Housing 1 (also shown separately in FIGS. 3A-3C) is generally circular in cross-section, and possesses a generally cylindrical internal shape aligned along a longitudinal axis X. Two vertical locking grooves 10, sized and shaped to couple with disc 2, extend longitudinally along an interior housing wall 11, terminating at a distance from a top housing lip 12. Support channels 13 installed through an exterior housing wall 14 are sized and shaped to accept moveable jaws 3. Locking slots 15 are installed in the interior housing wall 11 which, along with a bottom housing lip 16, are sized and shaped to couple with retaining plug 7. Two longitudinal apertures 17 installed in exterior housing wall 14 are adapted to accept an indexing collar 5 which, when assembled with a wave spring 6 and retaining plug 7, is biased toward the top housing lip 12 of housing 1.

Disc 2 (also shown separately in FIGS. 4A-4C) is generally circular in cross-section with a series of six oblique horizontal drive channels 20, open to the perimeter and angled at approximately a 60 degree differential from the adjacent drive channels. Locking tabs 21 extend out radially from the perimeter of disc 2, to allow for coupling with the locking grooves 10 of housing 1. Three locking slots 22 installed through a bottom lip 23 are sized and shaped to accept a drive core 4.

Each jaw 3 (one of which is shown separately in FIGS. 5A-5E) has a flat inward face 30, a flat beveled face 31, two flat side faces 32, a convex outward face 33, a flat flare face 34, and a flat bottom face 35. For the purpose of this description, “inward” means facing toward axis X, and “outward” means facing away from axis X as shown in FIG. 1. Extending downward from flat bottom face 35 is a stem 36, connected to a generally cylindrical horizontal drive rod 37. Drive rod 37 has a flat bottom face 38, within which tapered grooves 39 extend upward toward stem 36.

Stem 36 and drive rod 37 are sized and shaped to fit snugly within the drive channels 20 of disc 2, and to restrict rotation of jaw 3 within drive channel 20 relative to axis X. Bottom faces 35 and 38 are sized and shaped to restrict vertical motion or tilting of jaw 3 within drive channel 20 relative to axis X. The aforementioned motion restrictions allow jaw 3 to move laterally through drive channel 20 while not excessively tilting or rotating relative to axis X.

Drive core 4 (also shown separately in FIGS. 6A-6D) is generally circular in cross-section with a top drive surface 40 at a right angle to axis X, comprising six spiraling drive fins 41 each sized and shaped to be accepted by a tapered groove 39 of jaw 3. Extending downward from surface 40 is a series of teeth 42 sized and shaped to be coupled with indexing collar 5. Extending downward from teeth 42 is a generally cylindrical drive shaft 43 extending down to a lower drive core lip 44, within the bottom of which is drive aperture 45, sized and shaped to accept a ratcheting socket-driving tool 81 with ½ inch drive element 82 (shown in FIGS. 11A-11E). A sizing notch 46 is etched into lower drive core lip 44. Three locking tabs 47 extend outward from an outer wall 48, and are sized and shaped to be accepted by the locking slots 22 of disc 2.

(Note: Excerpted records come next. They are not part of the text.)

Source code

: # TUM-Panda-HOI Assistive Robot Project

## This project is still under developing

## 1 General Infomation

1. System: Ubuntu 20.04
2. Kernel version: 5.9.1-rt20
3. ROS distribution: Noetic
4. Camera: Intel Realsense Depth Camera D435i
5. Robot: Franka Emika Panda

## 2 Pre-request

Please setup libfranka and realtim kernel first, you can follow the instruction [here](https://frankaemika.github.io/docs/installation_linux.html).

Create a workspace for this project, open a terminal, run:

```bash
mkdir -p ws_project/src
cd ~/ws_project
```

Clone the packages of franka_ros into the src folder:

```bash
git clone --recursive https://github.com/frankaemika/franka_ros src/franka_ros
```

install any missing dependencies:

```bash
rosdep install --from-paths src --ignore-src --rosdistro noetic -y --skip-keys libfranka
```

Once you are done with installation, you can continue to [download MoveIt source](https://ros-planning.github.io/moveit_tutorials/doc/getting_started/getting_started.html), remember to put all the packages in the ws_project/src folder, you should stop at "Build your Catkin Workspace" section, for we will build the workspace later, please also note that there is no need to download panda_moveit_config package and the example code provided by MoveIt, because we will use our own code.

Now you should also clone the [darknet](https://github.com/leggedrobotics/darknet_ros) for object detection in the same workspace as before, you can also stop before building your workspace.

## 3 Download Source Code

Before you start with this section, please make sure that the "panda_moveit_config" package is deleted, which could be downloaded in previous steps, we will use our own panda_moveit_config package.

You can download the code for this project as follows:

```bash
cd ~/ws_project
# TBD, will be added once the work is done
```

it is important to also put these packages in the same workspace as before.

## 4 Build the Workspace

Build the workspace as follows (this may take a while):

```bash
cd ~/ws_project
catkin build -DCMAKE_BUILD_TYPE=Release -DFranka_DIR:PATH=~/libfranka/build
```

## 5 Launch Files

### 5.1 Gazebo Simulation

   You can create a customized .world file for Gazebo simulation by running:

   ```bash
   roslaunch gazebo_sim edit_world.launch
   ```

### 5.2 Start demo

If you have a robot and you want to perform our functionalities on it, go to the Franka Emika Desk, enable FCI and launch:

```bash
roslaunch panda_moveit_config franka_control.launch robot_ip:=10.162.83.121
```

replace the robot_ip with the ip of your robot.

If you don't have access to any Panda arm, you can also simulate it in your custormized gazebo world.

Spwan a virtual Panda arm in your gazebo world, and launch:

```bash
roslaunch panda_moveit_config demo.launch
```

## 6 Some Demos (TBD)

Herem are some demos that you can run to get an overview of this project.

FIGS. 7A-7D illustrate the partial assembly of adjustable socket 8, comprising disc 2, six jaws 3, and drive core 4. Inserting one jaw 3 into each drive channel 20 of disc 2 results in three pairs of diametrically-opposed jaws 3, which create in their center a hexagonal shape to allow for acceptance of a standard hexagonal fastener 80 as depicted in FIG. 2D. Drive core 4 is coupled with jaws 3, so that each drive fin 41 is inserted into a separate tapered groove 39 of a jaw 3.

It is understood that for the purposes of clearly illustrating the drive action of the partial assembly depicted in FIGS. 7A-7D that housing 1 is not depicted, but that its presence would hold disc 2 in the fixed position shown. It is also understood that the partial assembly depicted in FIGS. 7A-7D would be held together by the coupling of housing 1 to retaining plug 7, which is also not depicted for the sake of clarity.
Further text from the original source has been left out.